[Extracted records]
__________________________________________________
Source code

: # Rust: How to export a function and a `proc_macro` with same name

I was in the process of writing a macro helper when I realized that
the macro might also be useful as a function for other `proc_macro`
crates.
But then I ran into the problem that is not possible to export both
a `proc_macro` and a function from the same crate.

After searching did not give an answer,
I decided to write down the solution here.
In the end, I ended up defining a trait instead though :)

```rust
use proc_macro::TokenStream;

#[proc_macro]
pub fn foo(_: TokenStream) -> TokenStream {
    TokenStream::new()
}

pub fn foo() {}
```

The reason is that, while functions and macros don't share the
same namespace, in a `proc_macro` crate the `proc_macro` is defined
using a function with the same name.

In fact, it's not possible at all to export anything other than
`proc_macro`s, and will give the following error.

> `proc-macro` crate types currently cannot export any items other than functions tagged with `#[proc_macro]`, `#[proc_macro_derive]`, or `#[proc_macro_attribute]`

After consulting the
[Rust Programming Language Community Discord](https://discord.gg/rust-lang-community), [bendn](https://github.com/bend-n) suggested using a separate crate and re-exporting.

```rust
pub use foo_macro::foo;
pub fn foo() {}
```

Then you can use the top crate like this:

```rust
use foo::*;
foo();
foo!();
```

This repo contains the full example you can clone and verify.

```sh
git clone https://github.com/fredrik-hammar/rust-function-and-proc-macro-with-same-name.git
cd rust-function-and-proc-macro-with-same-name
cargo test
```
__________________________________________________
- What the exercise asks -
The result is a copy of every line above where the word "functions" shows up.

- Output for this task -
The reason is that, while functions and macros don't share the
> `proc-macro` crate types currently cannot export any items other than functions tagged with `#[proc_macro]`, `#[proc_macro_derive]`, or `#[proc_macro_attribute]`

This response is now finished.